While researchers have long known that women having babies in their late 30s and 40s posed an increased risk of disability due to eggs containing the wrong number of chromosomes, the underlying cause has not been known.
Research by Newcastle University has shed new light on why this happens.
The key is declining levels of proteins called Cohesins, which hold chromosomes together by entrapping them in a ring. This is essential for chromosomes to split evenly when cells divide.
By tracking chromosomes during division in the egg, the Newcastle team found that the reduced Cohesin in eggs from older females resulted in some chromosomes becoming trapped and being unable to divide properly.

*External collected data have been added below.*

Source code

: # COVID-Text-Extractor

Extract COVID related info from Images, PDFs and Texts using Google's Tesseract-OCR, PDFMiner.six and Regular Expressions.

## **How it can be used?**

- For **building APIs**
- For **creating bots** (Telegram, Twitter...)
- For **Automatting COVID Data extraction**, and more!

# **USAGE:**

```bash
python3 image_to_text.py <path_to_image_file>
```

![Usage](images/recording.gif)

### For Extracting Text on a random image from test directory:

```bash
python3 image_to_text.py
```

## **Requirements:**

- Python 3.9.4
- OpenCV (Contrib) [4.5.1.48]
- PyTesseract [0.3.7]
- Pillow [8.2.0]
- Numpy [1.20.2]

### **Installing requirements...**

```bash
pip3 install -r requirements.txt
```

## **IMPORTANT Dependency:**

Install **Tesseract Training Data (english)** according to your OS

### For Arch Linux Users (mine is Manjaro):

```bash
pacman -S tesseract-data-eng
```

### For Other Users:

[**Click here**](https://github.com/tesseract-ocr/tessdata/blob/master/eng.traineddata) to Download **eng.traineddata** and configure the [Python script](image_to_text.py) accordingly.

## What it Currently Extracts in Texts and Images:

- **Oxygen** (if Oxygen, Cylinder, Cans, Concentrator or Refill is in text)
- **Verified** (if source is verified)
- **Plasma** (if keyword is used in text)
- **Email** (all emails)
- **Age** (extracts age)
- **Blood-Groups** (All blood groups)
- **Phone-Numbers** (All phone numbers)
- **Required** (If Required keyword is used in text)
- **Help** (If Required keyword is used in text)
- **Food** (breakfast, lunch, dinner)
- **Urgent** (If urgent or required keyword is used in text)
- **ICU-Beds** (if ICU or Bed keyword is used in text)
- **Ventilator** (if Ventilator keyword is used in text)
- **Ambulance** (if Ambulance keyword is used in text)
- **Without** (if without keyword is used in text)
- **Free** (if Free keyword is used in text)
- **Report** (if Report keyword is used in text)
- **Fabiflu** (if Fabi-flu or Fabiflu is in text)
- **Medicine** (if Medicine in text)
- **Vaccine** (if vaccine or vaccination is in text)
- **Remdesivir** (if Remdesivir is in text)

Eggs that are defective in this way may fail to develop resulting in infertility, or they may give rise to a pregnancy with a high risk of miscarriage, or to the birth of a baby with Down's Syndrome.
Dr Herbert, the lead researcher, said: "Reproductive fitness in women declines dramatically from the mid-30s onwards. Our findings point to Cohesin being a major culprit in this."
"Cohesin levels were very much reduced in eggs from older mice and the chromosomes underwent a very messy division resulting in the wrong number of chromosomes being retained in the egg."
She said further research would be carried out to see why Cohesin was lost with age.
"If we can understand this, we will be in a better position to know if there is any possibility of developing interventions to help reduce Cohesin loss," she said.
"Undoubtedly, the best way for women to avoid this problem is to have their children earlier."